The nature of the doubt behind our procrastination indicates whether we’ll be able to use it as motivation for creative improvements. When we doubt the ideas we have, we can make space for creativity. When we doubt ourselves, we can get stuck. Also from Adam Grant’s 2016 TED Talk:
Now, in my research, I discovered there are two different kinds of doubt. There’s self-doubt and idea doubt. Self-doubt is paralyzing. It leads you to freeze. But idea doubt is energizing. It motivates you to test, to experiment, to refine, just like MLK did. And so the key to being original is just a simple thing of avoiding the leap from step three to step four. Instead of saying, “I’m crap,” you say, “The first few drafts are always crap, and I’m just not there yet.”
Professor Sirois notes in Adam Grant’s WorkLife podcast that even those of us who aren’t chronic procrastinators might have a habit of avoiding certain types of tasks. She discusses the compounding nature of procrastination’s negative effects in the January BBC Worklife article:
Sirois believes procrastination has these adverse consequences through two routes – first, it’s stressful to keep putting off important tasks and failing to fulfill your goals, and second, the procrastination often involves delaying important health behaviours, such as taking up exercise or visiting the doctor. “Over time high stress and poor health behaviours are well known to have a synergistic and cumulative effect on health that can increase risk for a number of serious and chronic health conditions such as heart disease, diabetes, arthritis, and even cancer,” she says.
All of this means that overcoming procrastination could have a major positive impact on your life. Sirois says her research suggests that “decreasing a tendency to chronically procrastinate by one point [on a five-point procrastination scale] would also potentially mean that your risk for having poor heart health would reduce by 63%”.

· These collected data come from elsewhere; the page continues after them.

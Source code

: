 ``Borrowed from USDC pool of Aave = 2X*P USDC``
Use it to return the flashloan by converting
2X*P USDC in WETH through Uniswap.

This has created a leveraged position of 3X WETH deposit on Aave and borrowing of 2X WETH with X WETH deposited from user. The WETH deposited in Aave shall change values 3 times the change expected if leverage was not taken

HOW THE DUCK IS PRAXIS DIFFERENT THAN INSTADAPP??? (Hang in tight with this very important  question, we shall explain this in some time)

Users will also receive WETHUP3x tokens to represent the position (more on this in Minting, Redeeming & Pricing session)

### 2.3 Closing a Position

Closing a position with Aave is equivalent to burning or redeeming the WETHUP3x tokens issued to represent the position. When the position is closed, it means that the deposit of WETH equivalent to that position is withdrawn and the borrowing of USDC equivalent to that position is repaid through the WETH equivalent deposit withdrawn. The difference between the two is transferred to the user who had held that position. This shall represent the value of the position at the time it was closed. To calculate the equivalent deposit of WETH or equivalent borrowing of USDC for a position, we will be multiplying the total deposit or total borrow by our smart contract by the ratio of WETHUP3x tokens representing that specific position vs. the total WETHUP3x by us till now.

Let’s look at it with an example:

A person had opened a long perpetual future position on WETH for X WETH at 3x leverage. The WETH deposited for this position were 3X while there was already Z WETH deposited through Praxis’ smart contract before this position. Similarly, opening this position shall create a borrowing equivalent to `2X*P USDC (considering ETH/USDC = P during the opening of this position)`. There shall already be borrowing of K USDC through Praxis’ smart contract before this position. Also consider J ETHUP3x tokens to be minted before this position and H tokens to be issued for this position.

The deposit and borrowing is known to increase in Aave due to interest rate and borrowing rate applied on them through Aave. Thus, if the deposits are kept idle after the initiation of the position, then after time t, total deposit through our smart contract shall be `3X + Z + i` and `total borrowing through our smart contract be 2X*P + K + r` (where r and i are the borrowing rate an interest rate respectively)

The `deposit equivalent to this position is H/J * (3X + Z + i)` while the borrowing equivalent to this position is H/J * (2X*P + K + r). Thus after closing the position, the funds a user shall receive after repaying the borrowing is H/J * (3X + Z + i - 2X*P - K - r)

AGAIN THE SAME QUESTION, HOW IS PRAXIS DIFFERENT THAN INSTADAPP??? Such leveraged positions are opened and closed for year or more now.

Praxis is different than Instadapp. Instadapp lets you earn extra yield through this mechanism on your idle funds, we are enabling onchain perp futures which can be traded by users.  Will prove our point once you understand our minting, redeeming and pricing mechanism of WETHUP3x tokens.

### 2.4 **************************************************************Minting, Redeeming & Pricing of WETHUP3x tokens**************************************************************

One strategy that has demonstrated results in reducing procrastination is practicing self-compassion. Students who practiced self-forgiveness procrastinated less on the task they forgave themselves for in a 2010 study discussed in the March BBC Worklife article. Find more on how to get started with self-compassion in this recent post on our blog.
Another strategy that can help us overcome the psychological inflexibility associated with procrastination is ‘Acceptance and Commitment Therapy’ (ACT), an off-shoot of Cognitive Behavioral Therapy (CBT). Preliminary research discussed in the January BBC Worklife article suggests ACT might be even more effective than CBT. In the same article, Timothy Pychyl, professor of psychology at Carleton University in Canada, offers a simple tip: identify the next simple action on the ‘procrastinogenic’ task and take it.
Identifying and taking the next small step is key to making any change, not just overcoming procrastination. Find tips on starting small for change here, and find more on changing when change is hard here.
When the next simple step is hard to identify, a couple good starting steps: (1) break the problem down, or (2) ask for help. A few other strategies from Dr. Shawn Healy in a previous post on our blog can help:
- Recognize your particular tendencies to avoid pain when stress and/or discomfort arise during the day.
- Evaluate whether your particular tendencies are the most effective way to deal with this discomfort, and if they are not, recognize what other problems they may be creating for you.
- Remind yourself that the pain you experience is temporary, and you can withstand the discomfort in the short-term in order to do something to address it that has lasting effects (develop a new habit).
- Talk to others (particularly those that seem to be able to handle stressful issues that you struggle with) about how they handle different types of discomfort to broaden your horizons in terms of possible ways of dealing with pain.
- Commit to learning new ways of dealing with pain and discomfort in your life, accepting that this will take time and effort, and look for small ways that these new ways are improving your life.
- Use the 2-minute rule.
- Eat a frog during your power hour.